Abstract

Carbon emission disclosure (CED) is one of the corporate world's efforts to assist environmental conservation while also improving the company's public image. Efforts are being made to make firm operations greener by optimizing research and development (R&D), which leads to environmental improvements. Several prior studies investigated research and development on corporate social responsibility in general. The purpose of this study is to investigate the the impacts of R&D and foreign ownership on carbon emissions disclosure in Indonesian companies. This research also examines proactive steps done by firms to significantly reduce emissions through green research and development and supported by large foreign share ownership, which is regarded to be involved with high concern.

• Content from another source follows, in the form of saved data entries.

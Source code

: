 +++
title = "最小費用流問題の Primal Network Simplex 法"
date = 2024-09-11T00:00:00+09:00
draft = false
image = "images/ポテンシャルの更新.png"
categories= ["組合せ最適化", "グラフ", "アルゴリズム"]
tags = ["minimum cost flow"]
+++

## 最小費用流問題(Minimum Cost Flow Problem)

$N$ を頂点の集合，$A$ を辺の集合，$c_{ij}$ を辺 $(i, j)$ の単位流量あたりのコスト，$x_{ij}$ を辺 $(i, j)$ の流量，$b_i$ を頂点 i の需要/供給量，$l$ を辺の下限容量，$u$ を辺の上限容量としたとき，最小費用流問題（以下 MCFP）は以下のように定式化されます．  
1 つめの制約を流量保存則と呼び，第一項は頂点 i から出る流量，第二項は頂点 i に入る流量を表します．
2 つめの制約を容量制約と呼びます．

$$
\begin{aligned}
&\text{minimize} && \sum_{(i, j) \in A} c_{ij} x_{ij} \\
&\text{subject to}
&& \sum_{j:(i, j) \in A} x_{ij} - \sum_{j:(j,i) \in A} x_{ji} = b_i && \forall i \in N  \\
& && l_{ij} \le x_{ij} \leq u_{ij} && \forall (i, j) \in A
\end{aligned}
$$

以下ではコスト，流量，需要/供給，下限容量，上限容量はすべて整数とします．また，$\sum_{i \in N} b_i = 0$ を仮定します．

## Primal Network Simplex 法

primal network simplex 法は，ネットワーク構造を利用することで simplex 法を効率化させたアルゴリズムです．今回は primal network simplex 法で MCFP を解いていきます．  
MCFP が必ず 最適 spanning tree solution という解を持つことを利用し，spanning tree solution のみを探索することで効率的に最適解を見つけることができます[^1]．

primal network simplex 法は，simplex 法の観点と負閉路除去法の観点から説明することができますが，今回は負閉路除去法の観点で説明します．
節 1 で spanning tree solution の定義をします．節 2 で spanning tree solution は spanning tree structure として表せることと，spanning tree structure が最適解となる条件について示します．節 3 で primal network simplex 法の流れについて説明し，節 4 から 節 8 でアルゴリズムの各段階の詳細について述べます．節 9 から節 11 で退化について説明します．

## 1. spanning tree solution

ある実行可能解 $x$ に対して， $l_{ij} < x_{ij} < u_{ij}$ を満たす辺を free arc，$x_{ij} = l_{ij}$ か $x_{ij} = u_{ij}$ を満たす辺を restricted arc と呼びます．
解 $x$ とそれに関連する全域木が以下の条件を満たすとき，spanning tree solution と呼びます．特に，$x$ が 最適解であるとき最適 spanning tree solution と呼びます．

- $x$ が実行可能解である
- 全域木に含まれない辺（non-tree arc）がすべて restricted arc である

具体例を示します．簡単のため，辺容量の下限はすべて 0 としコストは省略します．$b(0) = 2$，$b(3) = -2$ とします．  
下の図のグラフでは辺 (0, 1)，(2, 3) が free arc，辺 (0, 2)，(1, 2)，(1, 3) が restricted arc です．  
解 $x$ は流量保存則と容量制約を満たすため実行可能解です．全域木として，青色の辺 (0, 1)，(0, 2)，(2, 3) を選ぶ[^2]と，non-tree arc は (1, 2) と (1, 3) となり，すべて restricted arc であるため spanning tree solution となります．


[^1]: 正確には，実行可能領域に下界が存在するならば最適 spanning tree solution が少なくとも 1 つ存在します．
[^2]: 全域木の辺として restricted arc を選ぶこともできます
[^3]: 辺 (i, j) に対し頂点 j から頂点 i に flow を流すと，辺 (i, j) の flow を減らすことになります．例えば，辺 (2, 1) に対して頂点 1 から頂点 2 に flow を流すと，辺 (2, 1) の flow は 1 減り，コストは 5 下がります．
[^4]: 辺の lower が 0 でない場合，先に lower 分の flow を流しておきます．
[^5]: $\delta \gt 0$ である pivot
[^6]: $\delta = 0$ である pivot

The empirical analysis applies multiple regression and moderated regression, with purposive sampling on the Indonesia Stock Exchange (BEI) company between 2016 and 2019, obtained 522 samples. Carbon emissions disclosure is measured using a checklist index based on the Carbon Disclosure Project (CDP) and content analysis of the company's sustainability report. Based on the findings, RnD intensity has a positive impact on carbon emissions disclosure (CED), however foreign ownership in Indonesia has no effect on the relationship between RnD intensity and CED. This suggests that R&D will enhance the amount of carbon emissions disclosure, yet foreign ownership in Indonesia remained minimal, hence it has minimal effect on the company's long-term decisions. Research has limitations in recognizing RnD that implemented proactive approaches, so further studies on each company are required for future research.